“The reason Miss Ramchandin paid me no attention was that, to her mind, the outfit was not something to either congratulate or scorn – it simply was.”
Tyler is weary from the lack of response from Miss Ramchandin after his cautious reveal of his wearing the dress that Miss Ramchandin stole for him. After momentary shame and regret, Tyler experiences a revelation as seen in the quote above. Tyler is finally dressing the way he wishes too and feels like himself in his truest form, and Miss Ramchandin recognizes this.
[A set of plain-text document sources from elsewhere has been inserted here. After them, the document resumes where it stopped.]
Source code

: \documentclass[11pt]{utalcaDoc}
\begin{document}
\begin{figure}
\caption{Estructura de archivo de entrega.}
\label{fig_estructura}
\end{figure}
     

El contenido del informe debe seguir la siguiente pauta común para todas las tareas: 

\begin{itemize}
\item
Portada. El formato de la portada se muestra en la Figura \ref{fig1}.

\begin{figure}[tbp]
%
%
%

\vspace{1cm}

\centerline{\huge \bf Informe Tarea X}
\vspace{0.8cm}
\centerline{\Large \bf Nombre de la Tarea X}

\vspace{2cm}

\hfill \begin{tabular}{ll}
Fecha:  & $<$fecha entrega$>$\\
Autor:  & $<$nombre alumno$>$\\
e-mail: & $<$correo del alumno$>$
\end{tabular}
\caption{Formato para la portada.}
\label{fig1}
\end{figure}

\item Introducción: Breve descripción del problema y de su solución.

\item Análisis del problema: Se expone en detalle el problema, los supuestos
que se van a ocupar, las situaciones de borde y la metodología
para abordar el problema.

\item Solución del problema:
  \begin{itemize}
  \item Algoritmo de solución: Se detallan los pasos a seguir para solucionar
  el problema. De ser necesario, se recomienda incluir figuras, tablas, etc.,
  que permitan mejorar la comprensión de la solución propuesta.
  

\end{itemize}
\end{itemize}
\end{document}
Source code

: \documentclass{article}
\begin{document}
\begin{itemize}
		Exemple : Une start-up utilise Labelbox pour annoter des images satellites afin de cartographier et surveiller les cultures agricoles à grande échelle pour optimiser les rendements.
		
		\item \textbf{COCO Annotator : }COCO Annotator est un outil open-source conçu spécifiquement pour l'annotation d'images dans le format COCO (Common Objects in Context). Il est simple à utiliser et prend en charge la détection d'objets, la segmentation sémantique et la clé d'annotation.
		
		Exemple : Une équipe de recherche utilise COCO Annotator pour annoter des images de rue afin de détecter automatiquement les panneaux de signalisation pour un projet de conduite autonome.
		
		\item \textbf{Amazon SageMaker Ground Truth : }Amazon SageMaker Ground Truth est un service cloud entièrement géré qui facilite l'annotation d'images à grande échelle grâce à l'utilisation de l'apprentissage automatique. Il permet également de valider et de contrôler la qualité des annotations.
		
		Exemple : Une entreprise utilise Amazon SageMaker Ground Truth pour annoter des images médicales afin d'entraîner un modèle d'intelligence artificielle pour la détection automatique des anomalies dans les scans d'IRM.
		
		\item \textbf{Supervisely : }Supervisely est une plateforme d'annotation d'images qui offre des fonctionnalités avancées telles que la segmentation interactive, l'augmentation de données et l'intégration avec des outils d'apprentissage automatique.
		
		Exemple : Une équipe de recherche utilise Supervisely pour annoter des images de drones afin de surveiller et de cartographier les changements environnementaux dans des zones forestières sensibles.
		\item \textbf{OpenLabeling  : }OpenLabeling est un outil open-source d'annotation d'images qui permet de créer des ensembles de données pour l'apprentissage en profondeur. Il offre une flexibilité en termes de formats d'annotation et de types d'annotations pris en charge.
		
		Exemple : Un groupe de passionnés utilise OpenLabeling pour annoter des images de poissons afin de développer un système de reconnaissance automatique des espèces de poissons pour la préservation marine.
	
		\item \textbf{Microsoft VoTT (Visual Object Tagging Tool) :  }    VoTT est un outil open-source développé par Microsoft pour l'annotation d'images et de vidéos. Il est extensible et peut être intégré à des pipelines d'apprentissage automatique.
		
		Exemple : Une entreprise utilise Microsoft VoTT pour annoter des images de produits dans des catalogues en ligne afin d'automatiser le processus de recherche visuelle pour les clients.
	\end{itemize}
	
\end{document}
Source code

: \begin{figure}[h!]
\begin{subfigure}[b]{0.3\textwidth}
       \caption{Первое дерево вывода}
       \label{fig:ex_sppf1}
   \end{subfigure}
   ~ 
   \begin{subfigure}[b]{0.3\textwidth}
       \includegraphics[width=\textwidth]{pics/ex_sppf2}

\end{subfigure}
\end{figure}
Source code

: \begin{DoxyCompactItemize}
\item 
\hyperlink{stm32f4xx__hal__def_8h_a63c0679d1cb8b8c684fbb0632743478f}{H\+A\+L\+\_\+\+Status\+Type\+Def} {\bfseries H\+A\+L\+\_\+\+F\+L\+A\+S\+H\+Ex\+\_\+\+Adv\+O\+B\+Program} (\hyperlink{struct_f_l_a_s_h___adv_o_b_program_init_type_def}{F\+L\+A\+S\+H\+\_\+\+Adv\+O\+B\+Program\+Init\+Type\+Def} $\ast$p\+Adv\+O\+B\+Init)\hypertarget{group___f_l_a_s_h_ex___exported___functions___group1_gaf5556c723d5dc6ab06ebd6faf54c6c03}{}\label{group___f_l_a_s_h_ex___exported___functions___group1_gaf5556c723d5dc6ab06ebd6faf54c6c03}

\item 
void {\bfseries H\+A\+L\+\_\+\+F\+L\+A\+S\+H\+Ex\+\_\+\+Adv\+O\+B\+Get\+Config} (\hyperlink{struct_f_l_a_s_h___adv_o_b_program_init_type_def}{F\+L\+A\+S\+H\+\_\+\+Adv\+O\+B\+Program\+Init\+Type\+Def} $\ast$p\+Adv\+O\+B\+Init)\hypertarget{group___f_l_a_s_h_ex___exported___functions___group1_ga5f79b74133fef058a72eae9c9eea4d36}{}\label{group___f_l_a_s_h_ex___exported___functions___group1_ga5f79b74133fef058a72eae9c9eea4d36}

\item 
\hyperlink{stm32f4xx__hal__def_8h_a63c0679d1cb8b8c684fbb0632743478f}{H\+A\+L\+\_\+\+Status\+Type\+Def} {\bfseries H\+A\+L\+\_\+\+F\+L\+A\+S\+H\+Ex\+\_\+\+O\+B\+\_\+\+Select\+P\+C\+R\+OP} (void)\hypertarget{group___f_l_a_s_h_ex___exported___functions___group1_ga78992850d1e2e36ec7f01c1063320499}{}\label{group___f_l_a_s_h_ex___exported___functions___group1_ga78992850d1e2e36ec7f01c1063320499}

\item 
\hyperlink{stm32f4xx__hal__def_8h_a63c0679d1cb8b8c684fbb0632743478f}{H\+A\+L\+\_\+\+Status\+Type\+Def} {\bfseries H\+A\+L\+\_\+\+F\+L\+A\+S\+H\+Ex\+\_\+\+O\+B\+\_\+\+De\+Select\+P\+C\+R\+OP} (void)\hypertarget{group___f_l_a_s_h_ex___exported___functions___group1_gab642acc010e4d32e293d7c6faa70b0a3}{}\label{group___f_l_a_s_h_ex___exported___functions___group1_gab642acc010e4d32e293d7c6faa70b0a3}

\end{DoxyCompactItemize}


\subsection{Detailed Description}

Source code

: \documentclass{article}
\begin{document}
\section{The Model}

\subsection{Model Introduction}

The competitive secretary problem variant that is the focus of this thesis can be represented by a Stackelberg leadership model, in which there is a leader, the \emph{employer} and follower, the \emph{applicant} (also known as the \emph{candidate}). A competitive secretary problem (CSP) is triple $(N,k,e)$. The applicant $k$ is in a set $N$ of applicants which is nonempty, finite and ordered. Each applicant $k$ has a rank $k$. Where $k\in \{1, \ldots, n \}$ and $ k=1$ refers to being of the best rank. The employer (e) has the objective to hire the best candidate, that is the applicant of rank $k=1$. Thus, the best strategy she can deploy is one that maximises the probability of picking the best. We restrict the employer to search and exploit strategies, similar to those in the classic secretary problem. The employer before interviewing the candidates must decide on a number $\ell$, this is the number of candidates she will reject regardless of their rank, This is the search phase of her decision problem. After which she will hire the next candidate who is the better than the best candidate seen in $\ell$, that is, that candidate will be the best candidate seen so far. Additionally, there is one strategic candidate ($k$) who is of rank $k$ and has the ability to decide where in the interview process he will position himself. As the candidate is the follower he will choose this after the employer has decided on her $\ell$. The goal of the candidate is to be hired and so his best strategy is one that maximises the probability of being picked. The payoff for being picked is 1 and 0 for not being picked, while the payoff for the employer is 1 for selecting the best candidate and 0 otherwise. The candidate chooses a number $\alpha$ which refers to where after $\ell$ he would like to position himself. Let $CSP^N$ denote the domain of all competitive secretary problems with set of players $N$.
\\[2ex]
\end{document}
The act of Tyler putting on the dress to reveal to Miss Ramchandin is an act of confession because he is seeking her validation. As we have read in Foucault’s The History of Sexuality, “…one does not confess without the presence (or virtual presence) of a partner who is not simply the interlocutor but the authority who requires the confession, prescribes and appreciates it, and intervenes in order to judge, punish, forgive, console and reconcile…” in other words, one confesses to either be praised or punished by a figure of authority. This is contradictory in Tyler’s case because Miss Ramchandin is not the figure of authority, he is. Yet he is still seeking her validation. Tyler then goes onto say that “she was not one to manacle nature, and I sensed that she was permitting mine its freedom.” This statement is contradicting Tyler’s revelation because he has just realized that no confession was needed for him to be granted his freedom and be accepted as who he feels he is, but he is still taking note of what Miss Ramchandin may feel about him.
Foucault also states, “the sexual act- and how it was done; but of reconstructing, in and around the act, the thoughts that recapitulated it, the obsessions that accompanied it, the images, desires, modulations, and quality of the pleasure that animated it. For the first time no doubt, a society has taken upon itself to solicit and hear the imparting of individual pleasures. Here Foucault is saying that people have begun to insert themselves into other people’s sexual lives wanting to know everything about what they do for the purpose of critique. To contradict this idea is Miss Ramchandins lack of response to Tyler wearing the dress. Miss Ramchandin, already a woman of few words, does not critique or pass judgment. She has the ability to see Tyler as he truly is, not what he wants to be, which is what others may see. There is no praise or punishment in this confession, it just is.